Devil and Miss Jones, The (1941)

Devil and Miss Jones, The (1941)

“I watch the little ants scurrying around and I know each is going to get his just dessert.”

A crusty millionaire (Charles Coburn) goes undercover as a shoe clerk at his own department store, intending to ferret out the leaders behind a nascent labor movement. However, as he gets to know a kind colleague (Jean Arthur) and her agitator-boyfriend (Robert Cummings), and falls in love with a sweet middle-aged co-worker (Spring Byington), he experiences a change of heart and perspective.

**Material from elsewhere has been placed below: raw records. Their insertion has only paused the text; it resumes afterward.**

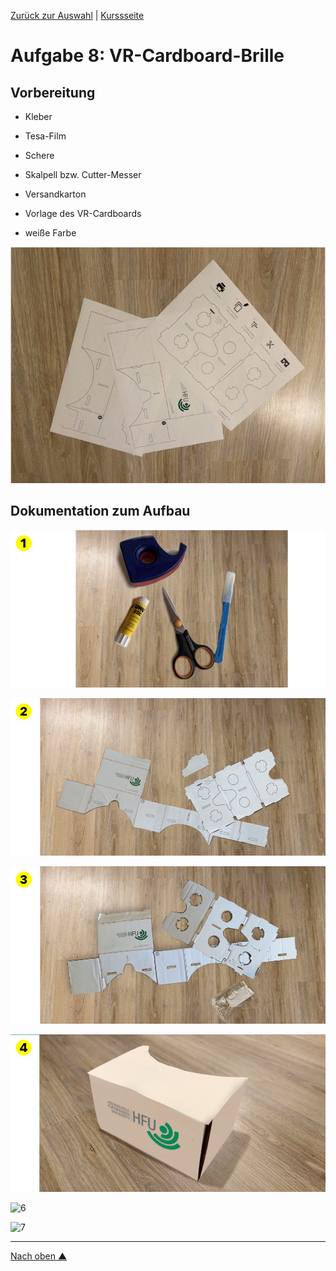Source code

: [Zurück zur Auswahl](https://gionegel.github.io/IFD-WiSe20-21/) | [Kurssseite](https://webuser.hs-furtwangen.de/~rag/lehre/WiSe20-21/IFD/Kursinhalt/Team/)

# Aufgabe 8: VR-Cardboard-Brille

## Vorbereitung

* Kleber

* Tesa-Film

* Schere

* Skalpell bzw. Cutter-Messer

* Versandkarton

* Vorlage des VR-Cardboards

* weiße Farbe

![1](task-8-img-1.jpg)


## Dokumentation zum Aufbau

![2](task-8-img-2.jpg)

![3](task-8-img-3.jpg)

![4](task-8-img-4.jpg)

![5](task-8-img-5.jpg)

![6](task-8-img-6.jpg)

![7](task-8-img-7.jpg)


---
[Nach oben &#x25B2;](#top)
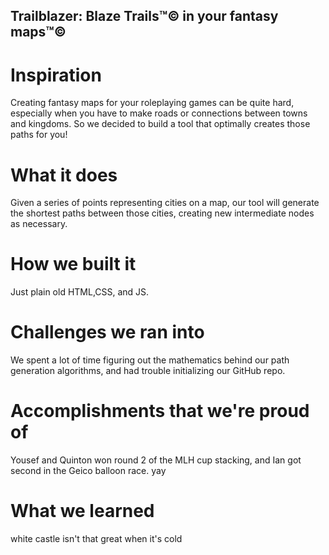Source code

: ## Trailblazer: Blaze Trails™© in your fantasy maps™©
# Inspiration
Creating fantasy maps for your roleplaying games can be quite hard, especially when you have to make roads or connections between towns and kingdoms. So we decided to build a tool that optimally creates those paths for you!
# What it does
Given a series of points representing cities on a map, our tool will generate the shortest paths between those cities, creating new intermediate nodes as necessary.
# How we built it
Just plain old HTML,CSS, and JS.
# Challenges we ran into
We spent a lot of time figuring out the mathematics behind our path generation algorithms, and had trouble initializing our GitHub repo.
# Accomplishments that we're proud of
Yousef and Quinton won round 2 of the MLH cup stacking, and Ian got second in the Geico balloon race. yay
# What we learned
white castle isn't that great when it's cold
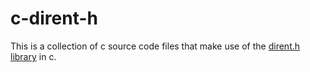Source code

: # c-dirent-h

This is a collection of c source code files that make use of the [dirent.h library](https://pubs.opengroup.org/onlinepubs/7908799/xsh/dirent.h.html) in c.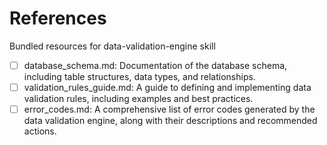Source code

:# References

Bundled resources for data-validation-engine skill

- [ ] database_schema.md: Documentation of the database schema, including table structures, data types, and relationships.
- [ ] validation_rules_guide.md: A guide to defining and implementing data validation rules, including examples and best practices.
- [ ] error_codes.md: A comprehensive list of error codes generated by the data validation engine, along with their descriptions and recommended actions.
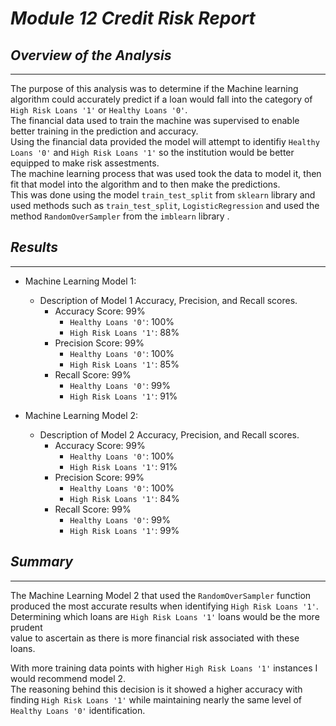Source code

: #  $Module$ *12* $Credit$ $Risk$ $Report$

## $Overview$ $of$ $the$ $Analysis$
---
The purpose of this analysis was to determine if the Machine learning algorithm could accurately predict if a loan would fall into the category of `High Risk Loans '1'` or `Healthy Loans '0'`.<br>
The financial data used to train the machine was supervised to enable better training in the prediction and accuracy.<br>
Using the financial data provided the model will attempt to identifiy `Healthy Loans '0'` and  `High Risk Loans '1'` so the institution would be better equipped to make risk assestments.<br>
The machine learning process that was used took the data to model it, then fit that model into the algorithm and to then make the predictions.<br>
This was done using the model `train_test_split` from `sklearn` library and used methods such as `train_test_split`, `LogisticRegression` and used the method `RandomOverSampler` from the `imblearn` library .<br>

## $Results$
---
* Machine Learning Model 1:
  * Description of Model 1 Accuracy, Precision, and Recall scores.
    * Accuracy Score: $99\%$
      * `Healthy Loans '0'`: $100\%$
      * `High Risk Loans '1'`: $88\%$
    * Precision Score: $99\%$
      * `Healthy Loans '0'`: $100\%$
      * `High Risk Loans '1'`: $85\%$
    * Recall Score: $99\%$
      * `Healthy Loans '0'`: $99\%$
      * `High Risk Loans '1'`: $91\%$

* Machine Learning Model 2:
  * Description of Model 2 Accuracy, Precision, and Recall scores.
    * Accuracy Score: $99\%$
      * `Healthy Loans '0'`: $100\%$
      * `High Risk Loans '1'`: $91\%$
    * Precision Score: $99\%$
      * `Healthy Loans '0'`: $100\%$
      * `High Risk Loans '1'`: $84\%$
    * Recall Score: $99\%$
      * `Healthy Loans '0'`: $99\%$
      * `High Risk Loans '1'`: $99\%$

## $Summary$
---
The Machine Learning Model 2 that used the `RandomOverSampler` function produced the most accurate results when identifying `High Risk Loans '1'`.<br>
Determining which loans are `High Risk Loans '1'` loans would be the more prudent<br>
value to ascertain as there is more financial risk associated with these loans.<br>

With more training data points with higher `High Risk Loans '1'` instances I would recommend model 2.<br> The reasoning behind this decision is it showed a higher accuracy with finding `High Risk Loans '1'` while maintaining nearly the same level of `Healthy Loans '0'` identification.
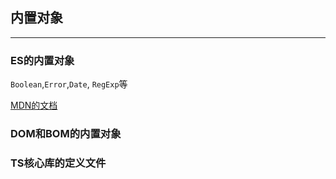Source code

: ## 内置对象


----


### ES的内置对象

`Boolean`,`Error`,`Date`, `RegExp`等

[MDN的文档](https://developer.mozilla.org/en-US/docs/Web/JavaScript/Reference/Global_Objects)



### DOM和BOM的内置对象


### TS核心库的定义文件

Genres, Themes, Actors, and Directors:

  • Character Arc
  • Charles Coburn Films
  • Class Relations
  • Edmund Gwenn Films
  • Jean Arthur Films
  • Millionaires
  • Mistaken or Hidden Identities
  • Robert Cummings Films
  • Romantic Comedy
  • Sam Wood Films

DVD Savant is a huge fan of this screwball comedy by director Sam Wood and production designer William Cameron Menzies, who previously collaborated on The Pride of the Yankees (1942) and For Whom the Bell Tolls (1943). Savant notes:

The disarming, entertaining The Devil and Miss Jones is one of the best social comedies ever, a film that creates a nice feeling for people while saying fairly pertinent things about the need for decent conditions in the workplace… The movie abounds in terrific character touches, inspired comedy gags, and two or three moments of finely tuned slapstick… So many things click in The Devil and Miss Jones that one cannot over-praise Norman Krasna’s screenplay, one of the best ever from the classic Hollywood years. [Krasna also wrote Hitchcock’s Mr. and Mrs. Smith (1941).]

While I appreciate The Devil and Miss Jones on nearly every level outlined above, it’s less of a personal favorite — perhaps because I wasn’t entirely sold on the fantasy element. Clearly, one has to buy into the premise that Coburn simply needs to visit his own employees in order to have a huge change of heart — wouldn’t life be wonderful if that were the case? I suppose that was (and remains) the allure for many.

My favorite aspects of the film are its seemingly “pre-planned” camera angles and highly crafted look; it’s visually evocative from beginning to finish (even during scenes that strain credulity — such as the beach picnic at Coney Island). I’m also a fan of Byington’s adorable performance, and Jean Arthur is never not a pleasure to watch in action. (She and Coburn would reteam for The More the Merrier [1943].)

Note: It’s interesting to read about director Sam Wood’s own conversative, anti-Communist political leanings, which became truly extreme by the end of his short life; see Wikipedia’s entry for more information.

Redeeming Qualities and Moments:

  • Jean Arthur as Mary Jones
  • Spring Byington as Elizabeth
  • Distinctive framing and cinematography

  • William Cameron Menzies’ set designs

  • A fun look at historic Coney Island

Must See?
No, though it’s worth a one-time look.


One thought on “Devil and Miss Jones, The (1941)

  1. First viewing. A once-must, as a rather successful social comedy – and for the performances.

    As per my post in ‘The ’40s-’50s in Film’ (fb):

    “Miss, we are not concerned with moral issues.”

    ‘The Devil and Miss Jones’ (1941): Wikipedia makes the point of letting us know this film should not be confused with the 1973 porn classic ‘The Devil in Miss Jones’. (Thank you, Wikipedia, for looking out for us! 😉 ) …The prolific Norman Krasna wrote this unusual comedy which gives the hot-button topic of labor unions the Cinderella treatment. Krasna teamed with star Jean Arthur’s husband Frank Ross to produce it independently – and he later called the work on this film one of the best experiences of his career. Charles Coburn stars as a cantankerous (of course) tycoon who goes undercover at a store he owns – in order to get the lowdown on the ‘leftist agenda’ brewing there. Director Sam Wood (who mostly led dramas) ends up being a good choice, giving this social-issue comedy enough necessary weight. Along the way – and aside from another fine performance by Arthur, Wood gets especially subtle and memorable turns from Edmund Gwenn (as a formidable store manager) and Spring Byington (as an unexpected love interest for Coburn). The last half-hour is particularly rewarding. (Coburn and Krasna got Oscar noms.)